==== Records provided
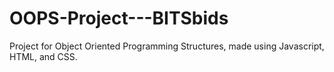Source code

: # OOPS-Project---BITSbids
Project for Object Oriented Programming Structures, made using Javascript, HTML, and CSS.
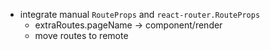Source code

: * integrate manual `RouteProps` and `react-router.RouteProps`
    + extraRoutes.pageName -> component/render
    + move routes to remote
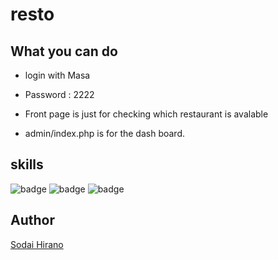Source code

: # resto

## What you can do
- login with Masa 
- Password : 2222

- Front page is just for checking which restaurant is avalable 
- admin/index.php is for the dash board.

## skills
![badge](https://img.shields.io/badge/Language-HTML-orange.svg)
![badge](https://img.shields.io/badge/Language-css-blue.svg)
![badge](https://img.shields.io/badge/Language-PHP-yellow.svg)   

## Author
[Sodai Hirano](https://github.com/tcnksm)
========
Problem to solve
Please return every line in the data that includes the string "HTML".

Answer for this exercise
Project for Object Oriented Programming Structures, made using Javascript, HTML, and CSS.
![badge](https://img.shields.io/badge/Language-HTML-orange.svg)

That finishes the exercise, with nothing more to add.